» **BRIEF**: Write out every line below that includes the word "more".

──────── TASK DATA

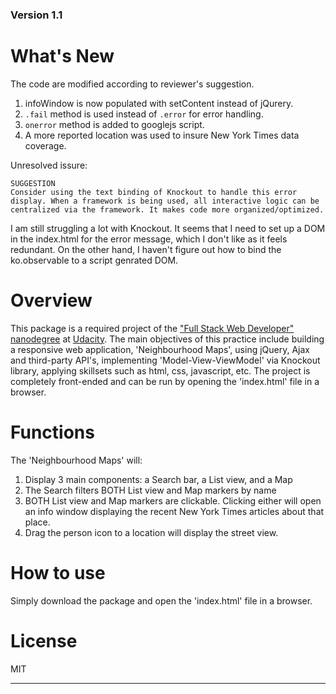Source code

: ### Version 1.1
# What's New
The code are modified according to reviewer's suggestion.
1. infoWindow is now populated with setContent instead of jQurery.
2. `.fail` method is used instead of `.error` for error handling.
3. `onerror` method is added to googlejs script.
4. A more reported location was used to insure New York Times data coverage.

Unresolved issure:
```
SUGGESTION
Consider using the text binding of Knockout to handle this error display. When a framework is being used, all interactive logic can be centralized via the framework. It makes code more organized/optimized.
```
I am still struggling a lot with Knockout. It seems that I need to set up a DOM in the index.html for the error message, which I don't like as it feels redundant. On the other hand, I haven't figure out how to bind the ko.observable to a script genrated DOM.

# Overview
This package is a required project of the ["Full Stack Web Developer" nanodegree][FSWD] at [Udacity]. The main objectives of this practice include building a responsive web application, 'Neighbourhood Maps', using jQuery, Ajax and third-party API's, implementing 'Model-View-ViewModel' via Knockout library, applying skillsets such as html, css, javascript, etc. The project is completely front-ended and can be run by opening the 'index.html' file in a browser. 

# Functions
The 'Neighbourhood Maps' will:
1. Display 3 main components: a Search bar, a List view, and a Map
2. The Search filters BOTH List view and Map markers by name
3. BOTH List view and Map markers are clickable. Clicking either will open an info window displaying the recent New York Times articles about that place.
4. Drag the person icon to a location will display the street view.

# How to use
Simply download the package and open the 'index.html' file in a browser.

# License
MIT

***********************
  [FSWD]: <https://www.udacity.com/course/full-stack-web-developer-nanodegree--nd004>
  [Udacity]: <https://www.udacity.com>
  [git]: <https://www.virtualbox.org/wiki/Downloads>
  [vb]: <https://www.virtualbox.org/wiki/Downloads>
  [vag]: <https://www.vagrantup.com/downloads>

────────────────

» **SOLUTION FOR THIS TASK**:
4. A more reported location was used to insure New York Times data coverage.
Consider using the text binding of Knockout to handle this error display. When a framework is being used, all interactive logic can be centralized via the framework. It makes code more organized/optimized.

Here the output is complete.